Provided further that the first proviso shall apply only in a case where the amount of consideration, or a part thereof, has been received by way of an account payee cheque or account payee bank draft or by use of electronic clearing system through a bank account, on or before the date of the agreement for transfer.

Further this section was amended by Finance Act Finance Act, 2018. Third proviso was added to subsection (1) which is :

Provided also that where the value adopted or assessed or assessable by the stamp valuation authority does not exceed one hundred and five per cent of the consideration received or accruing as a result of the transfer, the consideration so received or accruing as a result of the transfer shall, for the purposes of section 48, be deemed to be the full value of the consideration.

2) Without prejudice to the provisions of sub-section (1), where—

(a)  the assessee claims before any Assessing Officer that the value adopted or assessed or assessable by the stamp valuation authority under sub-section (1) exceeds the fair market value of the property as on the date of transfer;

(b)  the value so adopted or assessed or assessable by the stamp valuation authority under sub-section (1) has not been disputed in any appeal or revision or no reference has been made before any other authority, court or the High Court,

the Assessing Officer may refer the valuation of the capital asset to a Valuation Officer and where any such reference is made, the provisions of sub-sections (2), (3), (4), (5) and (6) of section 16A, clause (i) of sub-section (1) and sub-sections (6) and (7) of section 23A, sub-section (5) of section 24, section 34AA, section 35 and section 37 of the Wealth-tax Act, 1957 (27 of 1957), shall, with necessary modifications, apply in relation to such reference as they apply in relation to a reference made by the Assessing Officer under sub-section (1) of section 16A of that Act.

Explanation 1.For the purposes of this section, “Valuation Officer” shall have the same meaning as in clause (r) of section 2 of the Wealth-tax Act, 1957 (27 of 1957).

Explanation 2.—For the purposes of this section, the expression “assessable” means the price which the stamp valuation authority would have, notwithstanding anything to the contrary contained in any other law for the time being in force, adopted or assessed, if it were referred to such authority for the purposes of the payment of stamp duty.

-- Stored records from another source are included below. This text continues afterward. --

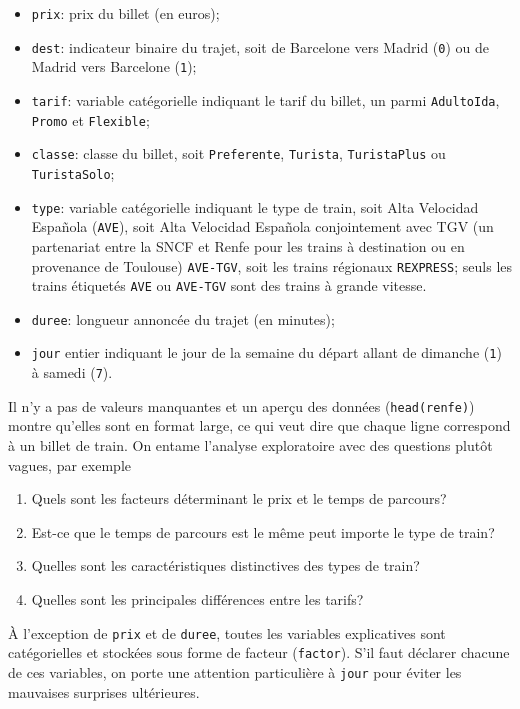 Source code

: \documentclass[
  11pt,
  letterpaper,
]{article}
\providecommand{\tightlist}{%
  \setlength{\itemsep}{0pt}\setlength{\parskip}{0pt}}
\theoremstyle{definition}
\theoremstyle{definition}
\theoremstyle{definition}
\theoremstyle{remark}
\begin{document}
\begin{itemize}
\tightlist
\item
  \texttt{prix}: prix du billet (en euros);
\item
  \texttt{dest}: indicateur binaire du trajet, soit de Barcelone vers Madrid (\texttt{0}) ou de Madrid vers Barcelone (\texttt{1});
\item
  \texttt{tarif}: variable catégorielle indiquant le tarif du billet, un parmi \texttt{AdultoIda}, \texttt{Promo} et \texttt{Flexible};
\item
  \texttt{classe}: classe du billet, soit \texttt{Preferente}, \texttt{Turista}, \texttt{TuristaPlus} ou \texttt{TuristaSolo};
\item
  \texttt{type}: variable catégorielle indiquant le type de train, soit Alta Velocidad Española (\texttt{AVE}), soit Alta Velocidad Española conjointement avec TGV (un partenariat entre la SNCF et Renfe pour les trains à destination ou en provenance de Toulouse) \texttt{AVE-TGV}, soit les trains régionaux \texttt{REXPRESS}; seuls les trains étiquetés \texttt{AVE} ou \texttt{AVE-TGV} sont des trains à grande vitesse.
\item
  \texttt{duree}: longueur annoncée du trajet (en minutes);
\item
  \texttt{jour} entier indiquant le jour de la semaine du départ allant de dimanche (\texttt{1}) à samedi (\texttt{7}).
\end{itemize}

Il n'y a pas de valeurs manquantes et un aperçu des données (\texttt{head(renfe)}) montre qu'elles sont en format large, ce qui veut dire que chaque ligne correspond à un billet de train. On entame l'analyse exploratoire avec des questions plutôt vagues, par exemple

\begin{enumerate}
\def\labelenumi{\arabic{enumi}.}
\tightlist
\item
  Quels sont les facteurs déterminant le prix et le temps de parcours?
\item
  Est-ce que le temps de parcours est le même peut importe le type de train?
\item
  Quelles sont les caractéristiques distinctives des types de train?
\item
  Quelles sont les principales différences entre les tarifs?
\end{enumerate}

À l'exception de \texttt{prix} et de \texttt{duree}, toutes les variables explicatives sont catégorielles et stockées sous forme de facteur (\texttt{factor}). S'il faut déclarer chacune de ces variables, on porte une attention particulière à \texttt{jour} pour éviter les mauvaises surprises ultérieures.
\end{document}
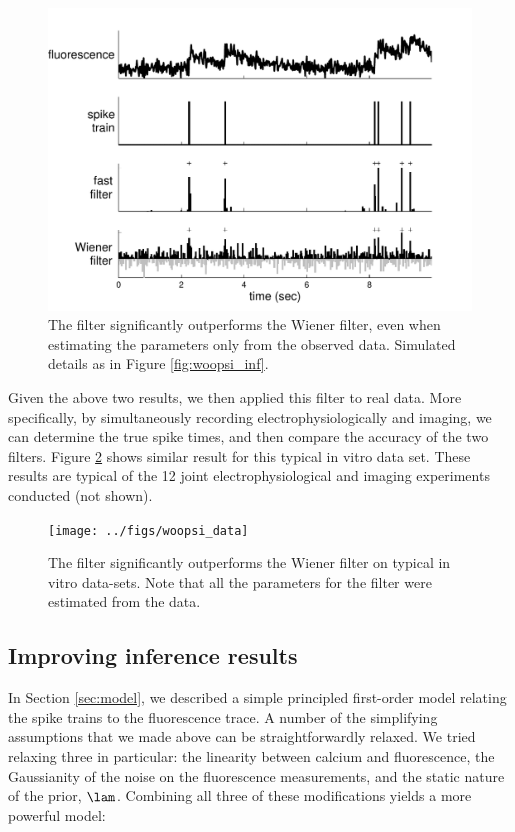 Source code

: \begin{figure}[h!]
\centering \includegraphics[width=.9\linewidth]{../figs/woopsi_learn}
\caption{The \foopsi filter significantly outperforms the Wiener filter, even when estimating the parameters only from the observed data.  Simulated details as in Figure \ref{fig:woopsi_inf}.} \label{fig:woopsi_learn}
\end{figure}

Given the above two results, we then applied this \foopsi filter to real data.  More specifically, by simultaneously recording electrophysiologically and imaging, we can determine the true spike times, and then compare the accuracy of the two filters.  Figure \ref{fig:woopsi_data} shows similar result for this typical in vitro data set.  These results are typical of the 12 joint electrophysiological and imaging experiments conducted (not shown).

\begin{figure}[h!]
\centering \texttt{[image: ../figs/woopsi\_data]}
\caption{The \foopsi filter significantly outperforms the Wiener filter on typical in vitro data-sets.  Note that all the parameters for the \foopsi filter were estimated from the data.} \label{fig:woopsi_data}
\end{figure}

\subsection{Improving inference results}

In Section \ref{sec:model}, we described a simple principled first-order model relating the spike trains to the fluorescence trace.  A number of the simplifying assumptions that we made above can be straightforwardly relaxed.  We tried relaxing three in particular: the linearity between calcium and fluorescence, the Gaussianity of the noise on the fluorescence measurements, and the static nature of the prior, $\lam$.  Combining all three of these modifications yields a more powerful model:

(3) Subject to the provisions contained in sub-section (2), where the value ascertained under sub-section (2) exceeds the value adopted or assessed or assessable by the stamp valuation authority referred to in sub-section (1), the value so adopted or assessed or assessable by such authority shall be taken as the full value of the consideration received or accruing as a result of the transfer.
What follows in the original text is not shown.